• Problem to work on
Among the records below, the line containing "I also have" marks the start. Output it and all lines after it exactly.

• The records
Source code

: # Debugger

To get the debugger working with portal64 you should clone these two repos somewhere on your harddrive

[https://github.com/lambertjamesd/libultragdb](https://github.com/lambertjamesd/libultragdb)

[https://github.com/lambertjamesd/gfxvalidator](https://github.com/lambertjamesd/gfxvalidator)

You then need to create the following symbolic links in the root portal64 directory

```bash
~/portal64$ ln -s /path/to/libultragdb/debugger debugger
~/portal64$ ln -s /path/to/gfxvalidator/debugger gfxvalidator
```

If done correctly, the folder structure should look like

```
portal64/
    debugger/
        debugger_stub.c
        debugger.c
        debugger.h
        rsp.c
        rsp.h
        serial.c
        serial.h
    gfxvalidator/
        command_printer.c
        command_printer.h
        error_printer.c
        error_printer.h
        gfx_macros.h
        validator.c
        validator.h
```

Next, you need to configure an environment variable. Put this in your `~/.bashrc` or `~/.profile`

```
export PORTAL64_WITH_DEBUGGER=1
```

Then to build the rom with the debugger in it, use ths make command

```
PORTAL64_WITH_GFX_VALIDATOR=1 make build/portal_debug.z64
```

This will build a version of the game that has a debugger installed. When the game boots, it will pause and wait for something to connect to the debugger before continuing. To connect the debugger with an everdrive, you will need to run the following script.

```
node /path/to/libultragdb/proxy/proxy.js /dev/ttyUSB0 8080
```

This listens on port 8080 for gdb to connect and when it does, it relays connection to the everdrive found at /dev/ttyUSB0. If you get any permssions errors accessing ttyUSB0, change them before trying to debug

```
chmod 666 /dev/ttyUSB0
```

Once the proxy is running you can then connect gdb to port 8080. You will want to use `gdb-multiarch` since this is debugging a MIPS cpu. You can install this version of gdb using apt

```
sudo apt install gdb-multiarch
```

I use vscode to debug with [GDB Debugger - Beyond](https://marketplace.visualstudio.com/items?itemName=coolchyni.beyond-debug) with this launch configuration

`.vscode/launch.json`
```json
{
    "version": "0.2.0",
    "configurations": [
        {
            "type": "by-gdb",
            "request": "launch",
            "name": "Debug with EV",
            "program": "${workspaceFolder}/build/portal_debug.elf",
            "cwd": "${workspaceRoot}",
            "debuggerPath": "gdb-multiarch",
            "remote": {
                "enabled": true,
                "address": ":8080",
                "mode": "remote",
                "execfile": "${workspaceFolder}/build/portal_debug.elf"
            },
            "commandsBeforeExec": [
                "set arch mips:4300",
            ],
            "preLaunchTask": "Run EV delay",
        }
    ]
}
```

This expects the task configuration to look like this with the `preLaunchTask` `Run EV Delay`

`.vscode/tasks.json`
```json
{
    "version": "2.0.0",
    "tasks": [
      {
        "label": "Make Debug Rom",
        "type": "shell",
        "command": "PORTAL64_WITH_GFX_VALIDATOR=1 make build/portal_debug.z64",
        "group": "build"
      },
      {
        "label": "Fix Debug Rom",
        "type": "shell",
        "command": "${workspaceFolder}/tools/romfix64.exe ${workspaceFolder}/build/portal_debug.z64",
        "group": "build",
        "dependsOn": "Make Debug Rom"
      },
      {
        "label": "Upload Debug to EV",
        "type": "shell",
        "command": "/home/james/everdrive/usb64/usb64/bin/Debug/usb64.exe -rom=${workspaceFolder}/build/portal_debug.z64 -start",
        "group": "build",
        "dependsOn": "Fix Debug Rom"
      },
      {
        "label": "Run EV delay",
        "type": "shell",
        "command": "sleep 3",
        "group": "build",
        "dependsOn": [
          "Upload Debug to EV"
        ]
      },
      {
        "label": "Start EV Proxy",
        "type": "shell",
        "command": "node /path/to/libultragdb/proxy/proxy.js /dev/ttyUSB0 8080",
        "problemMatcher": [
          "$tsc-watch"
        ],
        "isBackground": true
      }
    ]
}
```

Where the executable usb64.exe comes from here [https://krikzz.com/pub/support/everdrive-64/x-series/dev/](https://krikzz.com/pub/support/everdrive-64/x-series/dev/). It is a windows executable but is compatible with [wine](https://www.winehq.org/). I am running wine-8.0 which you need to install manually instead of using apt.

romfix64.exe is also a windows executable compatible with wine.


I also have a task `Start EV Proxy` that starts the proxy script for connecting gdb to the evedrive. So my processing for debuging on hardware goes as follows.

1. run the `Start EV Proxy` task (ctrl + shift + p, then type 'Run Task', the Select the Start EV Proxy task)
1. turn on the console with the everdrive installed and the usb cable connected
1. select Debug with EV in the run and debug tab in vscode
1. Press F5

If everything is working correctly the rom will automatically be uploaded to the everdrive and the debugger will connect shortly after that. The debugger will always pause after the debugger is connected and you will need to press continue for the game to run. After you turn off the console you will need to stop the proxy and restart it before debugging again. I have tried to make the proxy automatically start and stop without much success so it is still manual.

• Result
I also have a task `Start EV Proxy` that starts the proxy script for connecting gdb to the evedrive. So my processing for debuging on hardware goes as follows.

1. run the `Start EV Proxy` task (ctrl + shift + p, then type 'Run Task', the Select the Start EV Proxy task)
1. turn on the console with the everdrive installed and the usb cable connected
1. select Debug with EV in the run and debug tab in vscode
1. Press F5

If everything is working correctly the rom will automatically be uploaded to the everdrive and the debugger will connect shortly after that. The debugger will always pause after the debugger is connected and you will need to press continue for the game to run. After you turn off the console you will need to stop the proxy and restart it before debugging again. I have tried to make the proxy automatically start and stop without much success so it is still manual.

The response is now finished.